[Dataset items]
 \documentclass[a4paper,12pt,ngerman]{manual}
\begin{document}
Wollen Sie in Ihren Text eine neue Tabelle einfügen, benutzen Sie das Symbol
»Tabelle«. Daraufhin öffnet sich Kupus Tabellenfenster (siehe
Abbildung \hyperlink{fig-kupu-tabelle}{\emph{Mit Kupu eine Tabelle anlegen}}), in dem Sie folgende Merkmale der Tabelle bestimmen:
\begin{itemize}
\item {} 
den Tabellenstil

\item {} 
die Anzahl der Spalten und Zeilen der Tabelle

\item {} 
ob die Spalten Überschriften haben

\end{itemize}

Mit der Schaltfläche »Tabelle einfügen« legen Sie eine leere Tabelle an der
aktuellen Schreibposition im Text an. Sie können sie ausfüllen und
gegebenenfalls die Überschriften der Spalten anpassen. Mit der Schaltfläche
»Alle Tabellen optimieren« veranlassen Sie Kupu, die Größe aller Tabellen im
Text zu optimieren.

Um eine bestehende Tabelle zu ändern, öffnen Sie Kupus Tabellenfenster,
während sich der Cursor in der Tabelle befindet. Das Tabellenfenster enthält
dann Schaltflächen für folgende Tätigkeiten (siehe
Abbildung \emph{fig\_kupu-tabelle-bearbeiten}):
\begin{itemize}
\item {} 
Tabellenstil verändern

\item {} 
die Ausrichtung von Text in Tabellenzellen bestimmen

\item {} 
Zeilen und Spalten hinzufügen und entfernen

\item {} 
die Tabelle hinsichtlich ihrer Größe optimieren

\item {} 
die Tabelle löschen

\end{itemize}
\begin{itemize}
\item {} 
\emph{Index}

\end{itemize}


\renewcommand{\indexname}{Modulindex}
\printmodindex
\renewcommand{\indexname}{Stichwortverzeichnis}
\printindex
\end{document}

* * *

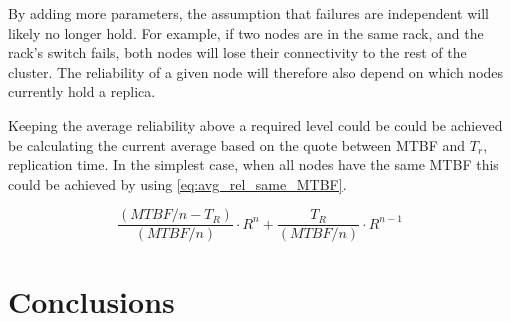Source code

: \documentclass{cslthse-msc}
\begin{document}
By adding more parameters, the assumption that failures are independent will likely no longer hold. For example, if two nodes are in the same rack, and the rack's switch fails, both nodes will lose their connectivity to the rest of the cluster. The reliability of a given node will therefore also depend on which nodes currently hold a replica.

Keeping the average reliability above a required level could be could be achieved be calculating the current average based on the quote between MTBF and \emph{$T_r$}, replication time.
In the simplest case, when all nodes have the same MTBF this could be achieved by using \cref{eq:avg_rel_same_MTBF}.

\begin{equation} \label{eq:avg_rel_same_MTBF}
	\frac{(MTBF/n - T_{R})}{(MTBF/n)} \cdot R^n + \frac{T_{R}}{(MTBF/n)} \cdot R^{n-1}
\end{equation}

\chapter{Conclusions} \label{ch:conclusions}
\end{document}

--

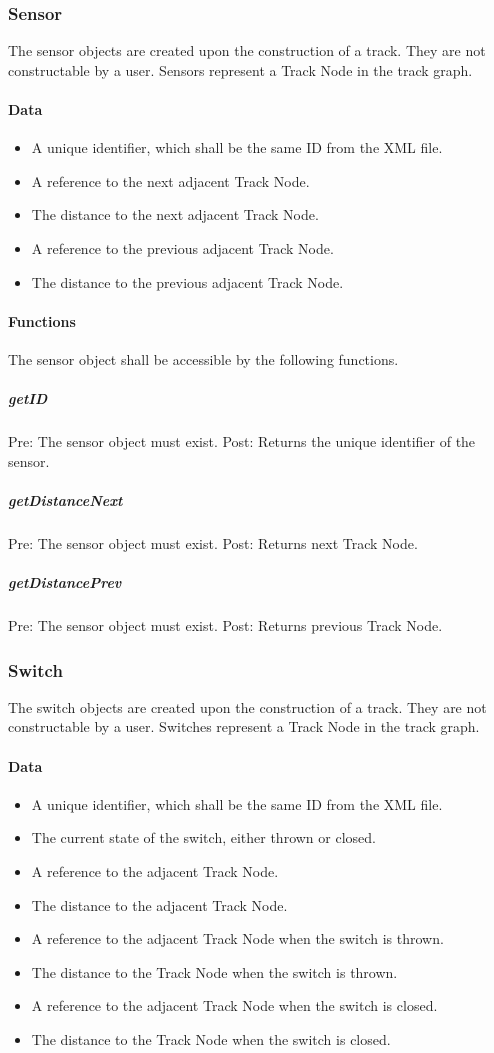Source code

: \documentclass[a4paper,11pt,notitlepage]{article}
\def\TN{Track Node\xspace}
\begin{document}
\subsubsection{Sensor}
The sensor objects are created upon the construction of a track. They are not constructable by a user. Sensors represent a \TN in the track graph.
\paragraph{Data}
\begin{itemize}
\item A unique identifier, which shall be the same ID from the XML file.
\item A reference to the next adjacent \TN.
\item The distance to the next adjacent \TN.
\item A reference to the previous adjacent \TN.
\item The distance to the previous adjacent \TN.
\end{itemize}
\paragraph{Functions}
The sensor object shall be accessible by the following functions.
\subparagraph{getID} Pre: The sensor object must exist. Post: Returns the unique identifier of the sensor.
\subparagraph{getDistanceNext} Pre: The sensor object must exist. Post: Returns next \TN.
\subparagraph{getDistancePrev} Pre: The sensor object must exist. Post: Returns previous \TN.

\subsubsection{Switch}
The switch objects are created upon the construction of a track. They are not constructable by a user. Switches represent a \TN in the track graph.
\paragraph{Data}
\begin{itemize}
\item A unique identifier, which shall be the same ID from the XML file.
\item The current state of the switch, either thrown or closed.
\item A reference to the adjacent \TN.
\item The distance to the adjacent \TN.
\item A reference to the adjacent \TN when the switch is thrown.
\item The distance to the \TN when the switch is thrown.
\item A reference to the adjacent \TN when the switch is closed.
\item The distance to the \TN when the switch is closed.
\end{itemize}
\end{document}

- [Your instructions]: Looking at the records above, count the lines where the word "Abbildung" appears. State only the number.

- [Response area]: 2